È uno scenario davvero confuso. La Russia ha sicuramente relazioni più forti con Assad in Siria. Per loro è molto importante. Devo dire che è difficile conoscere di preciso ciò che accade in quel teatro ora. Ma se dovessi basarmi sui precedenti storici, sarei davvero scettico sulla vera ragione per cui Mosca è lì in questo momento. Cerco di essere realista. Forse la stessa idea su cosa sia l’Isis è diversa per l’Occidente e per la Russia.

Quali sono le differenze più evidenti tra l’informazione occidentale e quella russa?

Se un media è controllato dal governo non potrà mai essere trasparente e indipendente. Ciò fa sì che sia una differenza abissale con i media occidentali. L’informazione deve essere a servizio della gente, non di chi detiene il potere, altrimenti viene meno la sua funzione primaria.

Su cosa punta al momento la narrativa di Mosca?

I russi puntano molto sul fatto che ci sia disaccordo tra Paesi alleati in Occidente, per diverse ragioni. La prima è che diventa difficile formulare una proposta unitaria nei negoziati. La seconda è per dimostrare alla loro stessa popolazione che le nazioni occidentali sono incapaci di agire, confuse.

Pensa che il differente approccio adottato da Usa ed Europa sulla crisi ucraina dipenda solo dalla disinformazione o anche da interessi diversi tra le sponde dell’Atlantico dal punto di vista economico?

Questa differenze percezione è data da diverse cose. C’è sicuramente un interesse nazionale immediato, da parte dei singoli Paesi europei, nel tenere buone relazioni con la Russia, anche se i cittadini russi sono privati delle loro libertà personali. Siete una società capitalista, cercate mercati, siete la terza economia del mondo. Poi siete più vicini geograficamente alla Russia rispetto agli Stati Uniti. E, in più, c’è una lunga storia di legami culturali sin da quando gli Usa non esistevano nemmeno. Lo capisco. Ma la sfida posta in Ucraina è anche una sfida all’Europa, perché riesca a restare unita e a non dividersi.

Pensa che l’Italia, in questo momento, sia più orientata all’unità o a muoversi per conto suo? E quanto crede che Roma sia influenzata dalla disinformazione di cui parla?

Non posso parlare per i cittadini italiani, ma penso che l’Italia sia particolarmente vicina a Mosca, per via di legami storici e anche perché la Russia è interessata ad avere con Roma una collaborazione diversa da quella che ha con altre capitali europee.

Pensa che ciò potrebbe diventare un problema per le relazioni transatlantiche?

Potrebbe, perché guardando avanti ci si troverà di fronte alla decisione di rinnovare le sanzioni, che stanno avendo un effetto sull’economia russa. Putin vorrà dimostrare al proprio Paese che è ancora forte.
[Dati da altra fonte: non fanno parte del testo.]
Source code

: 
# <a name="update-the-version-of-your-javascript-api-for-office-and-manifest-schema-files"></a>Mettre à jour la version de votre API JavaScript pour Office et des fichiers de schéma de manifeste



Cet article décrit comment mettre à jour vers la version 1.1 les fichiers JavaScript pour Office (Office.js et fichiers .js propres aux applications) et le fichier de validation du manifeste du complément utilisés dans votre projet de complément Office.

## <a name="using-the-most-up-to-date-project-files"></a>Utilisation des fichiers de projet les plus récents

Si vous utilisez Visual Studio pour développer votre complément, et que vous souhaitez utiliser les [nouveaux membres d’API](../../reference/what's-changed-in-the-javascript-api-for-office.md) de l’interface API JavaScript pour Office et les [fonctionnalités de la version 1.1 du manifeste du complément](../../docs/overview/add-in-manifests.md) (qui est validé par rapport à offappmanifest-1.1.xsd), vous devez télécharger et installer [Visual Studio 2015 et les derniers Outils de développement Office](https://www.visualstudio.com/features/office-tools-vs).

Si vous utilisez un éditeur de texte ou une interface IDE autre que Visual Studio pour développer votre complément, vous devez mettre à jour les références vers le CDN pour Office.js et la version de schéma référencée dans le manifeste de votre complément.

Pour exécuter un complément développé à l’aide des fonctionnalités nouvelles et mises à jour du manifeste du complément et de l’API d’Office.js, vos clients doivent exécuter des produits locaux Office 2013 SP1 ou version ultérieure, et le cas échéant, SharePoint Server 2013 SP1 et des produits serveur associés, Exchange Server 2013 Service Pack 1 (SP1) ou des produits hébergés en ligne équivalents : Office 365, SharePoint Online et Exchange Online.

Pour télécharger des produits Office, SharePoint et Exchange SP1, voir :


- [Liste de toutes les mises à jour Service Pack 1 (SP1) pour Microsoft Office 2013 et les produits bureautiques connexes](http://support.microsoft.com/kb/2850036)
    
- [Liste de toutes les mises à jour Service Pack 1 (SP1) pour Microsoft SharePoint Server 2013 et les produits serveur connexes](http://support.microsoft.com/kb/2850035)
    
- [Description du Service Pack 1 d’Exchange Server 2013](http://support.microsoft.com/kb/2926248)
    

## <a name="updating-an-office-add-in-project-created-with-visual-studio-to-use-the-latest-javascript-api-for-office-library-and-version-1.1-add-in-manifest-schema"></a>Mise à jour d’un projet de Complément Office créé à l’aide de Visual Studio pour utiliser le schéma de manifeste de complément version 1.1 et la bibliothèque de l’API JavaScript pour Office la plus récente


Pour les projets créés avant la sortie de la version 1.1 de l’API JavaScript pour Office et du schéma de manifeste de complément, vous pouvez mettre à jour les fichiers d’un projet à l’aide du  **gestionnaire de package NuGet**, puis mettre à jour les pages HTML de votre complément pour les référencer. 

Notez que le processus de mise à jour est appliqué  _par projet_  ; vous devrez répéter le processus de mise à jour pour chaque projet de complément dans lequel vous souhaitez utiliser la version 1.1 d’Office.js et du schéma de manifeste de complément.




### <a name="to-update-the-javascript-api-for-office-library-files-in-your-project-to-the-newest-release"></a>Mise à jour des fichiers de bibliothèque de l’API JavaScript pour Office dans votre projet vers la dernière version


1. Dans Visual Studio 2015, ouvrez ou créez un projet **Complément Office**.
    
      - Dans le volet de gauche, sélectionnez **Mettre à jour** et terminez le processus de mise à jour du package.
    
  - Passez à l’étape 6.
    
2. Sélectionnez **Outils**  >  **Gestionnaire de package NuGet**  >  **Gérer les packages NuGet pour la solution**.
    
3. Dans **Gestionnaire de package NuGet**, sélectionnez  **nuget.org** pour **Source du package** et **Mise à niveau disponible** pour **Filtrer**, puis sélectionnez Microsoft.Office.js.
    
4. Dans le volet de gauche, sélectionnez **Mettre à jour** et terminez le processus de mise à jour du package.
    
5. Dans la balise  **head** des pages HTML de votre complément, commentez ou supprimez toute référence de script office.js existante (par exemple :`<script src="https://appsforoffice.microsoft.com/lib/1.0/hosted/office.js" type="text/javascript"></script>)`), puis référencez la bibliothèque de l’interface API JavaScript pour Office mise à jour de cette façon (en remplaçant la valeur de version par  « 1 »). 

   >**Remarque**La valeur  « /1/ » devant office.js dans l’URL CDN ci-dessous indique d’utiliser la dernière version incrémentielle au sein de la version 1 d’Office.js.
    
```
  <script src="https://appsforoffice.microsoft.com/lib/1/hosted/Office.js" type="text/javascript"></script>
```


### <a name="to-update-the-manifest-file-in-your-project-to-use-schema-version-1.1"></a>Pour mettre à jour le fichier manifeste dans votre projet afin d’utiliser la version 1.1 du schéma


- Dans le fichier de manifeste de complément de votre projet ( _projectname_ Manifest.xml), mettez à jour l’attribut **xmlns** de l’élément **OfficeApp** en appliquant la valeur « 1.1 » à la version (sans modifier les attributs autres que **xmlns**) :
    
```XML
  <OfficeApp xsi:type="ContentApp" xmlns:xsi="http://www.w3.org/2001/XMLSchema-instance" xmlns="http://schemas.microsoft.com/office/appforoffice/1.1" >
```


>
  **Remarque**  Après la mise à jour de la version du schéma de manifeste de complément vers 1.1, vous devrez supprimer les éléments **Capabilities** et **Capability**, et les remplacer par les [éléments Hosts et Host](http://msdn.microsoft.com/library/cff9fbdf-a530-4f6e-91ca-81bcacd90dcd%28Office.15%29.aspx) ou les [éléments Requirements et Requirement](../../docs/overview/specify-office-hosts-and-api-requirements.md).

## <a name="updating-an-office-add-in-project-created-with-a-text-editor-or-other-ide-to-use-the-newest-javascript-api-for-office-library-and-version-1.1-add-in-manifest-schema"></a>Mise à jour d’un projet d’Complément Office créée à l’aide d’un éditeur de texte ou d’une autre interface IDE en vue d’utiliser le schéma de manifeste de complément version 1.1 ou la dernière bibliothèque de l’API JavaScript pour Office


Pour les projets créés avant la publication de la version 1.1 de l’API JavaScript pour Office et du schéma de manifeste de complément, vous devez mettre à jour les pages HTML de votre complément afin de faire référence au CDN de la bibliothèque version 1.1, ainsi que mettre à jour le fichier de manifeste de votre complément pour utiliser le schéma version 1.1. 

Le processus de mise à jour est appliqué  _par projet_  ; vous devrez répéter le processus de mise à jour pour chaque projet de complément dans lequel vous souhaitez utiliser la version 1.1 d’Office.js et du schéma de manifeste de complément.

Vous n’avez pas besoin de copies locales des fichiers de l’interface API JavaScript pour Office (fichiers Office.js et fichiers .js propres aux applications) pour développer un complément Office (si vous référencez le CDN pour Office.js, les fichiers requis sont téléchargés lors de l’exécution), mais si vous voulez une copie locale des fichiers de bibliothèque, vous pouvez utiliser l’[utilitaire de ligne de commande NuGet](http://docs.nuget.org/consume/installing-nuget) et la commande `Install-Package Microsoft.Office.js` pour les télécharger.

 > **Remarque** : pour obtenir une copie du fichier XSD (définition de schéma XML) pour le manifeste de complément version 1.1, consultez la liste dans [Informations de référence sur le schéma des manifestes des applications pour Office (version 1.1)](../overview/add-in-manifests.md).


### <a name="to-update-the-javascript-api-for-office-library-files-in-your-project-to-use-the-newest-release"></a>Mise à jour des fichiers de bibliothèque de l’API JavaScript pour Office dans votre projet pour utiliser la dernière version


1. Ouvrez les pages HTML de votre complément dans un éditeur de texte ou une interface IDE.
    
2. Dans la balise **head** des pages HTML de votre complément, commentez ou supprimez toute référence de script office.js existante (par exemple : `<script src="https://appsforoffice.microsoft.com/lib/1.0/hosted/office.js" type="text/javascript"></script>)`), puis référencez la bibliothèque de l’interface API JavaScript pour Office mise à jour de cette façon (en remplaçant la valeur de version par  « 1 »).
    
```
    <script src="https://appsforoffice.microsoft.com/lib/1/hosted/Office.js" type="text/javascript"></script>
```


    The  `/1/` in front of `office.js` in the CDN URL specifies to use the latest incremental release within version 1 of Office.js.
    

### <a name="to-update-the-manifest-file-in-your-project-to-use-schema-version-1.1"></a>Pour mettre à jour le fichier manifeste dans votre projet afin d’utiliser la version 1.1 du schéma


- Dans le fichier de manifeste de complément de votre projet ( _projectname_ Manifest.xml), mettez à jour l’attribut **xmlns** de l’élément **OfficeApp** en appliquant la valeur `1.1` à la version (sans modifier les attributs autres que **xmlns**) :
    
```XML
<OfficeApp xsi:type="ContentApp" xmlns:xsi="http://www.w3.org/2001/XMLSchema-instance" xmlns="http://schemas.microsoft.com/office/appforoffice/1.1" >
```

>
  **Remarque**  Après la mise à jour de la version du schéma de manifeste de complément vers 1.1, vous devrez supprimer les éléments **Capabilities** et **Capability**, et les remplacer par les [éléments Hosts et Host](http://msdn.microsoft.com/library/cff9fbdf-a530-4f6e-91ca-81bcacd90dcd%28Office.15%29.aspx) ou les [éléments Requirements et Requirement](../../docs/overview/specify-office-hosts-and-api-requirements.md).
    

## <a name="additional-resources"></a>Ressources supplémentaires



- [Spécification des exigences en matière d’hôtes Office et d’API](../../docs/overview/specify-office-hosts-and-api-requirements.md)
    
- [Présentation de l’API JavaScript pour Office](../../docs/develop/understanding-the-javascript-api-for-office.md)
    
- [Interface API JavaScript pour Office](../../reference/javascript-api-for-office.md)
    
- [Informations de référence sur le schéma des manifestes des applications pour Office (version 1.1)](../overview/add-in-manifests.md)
La speranza, guardando all’Italia ma non solo, è che nel lungo periodo prevalga un atteggiamento solidale con le persone di ogni parte del mondo che stanno lottando per avere governi con libere elezioni non controllate dal partito dominante, per la libertà di parola. La solidarietà verso questi valori è fondamentale, perché è nell’interesse della nostra sicurezza nazionale avere intorno a noi governi e Paesi che tutelino le libertà individuali. Dobbiamo tenere questa posizione, è importante non solo per gli altri, ma anche per noi.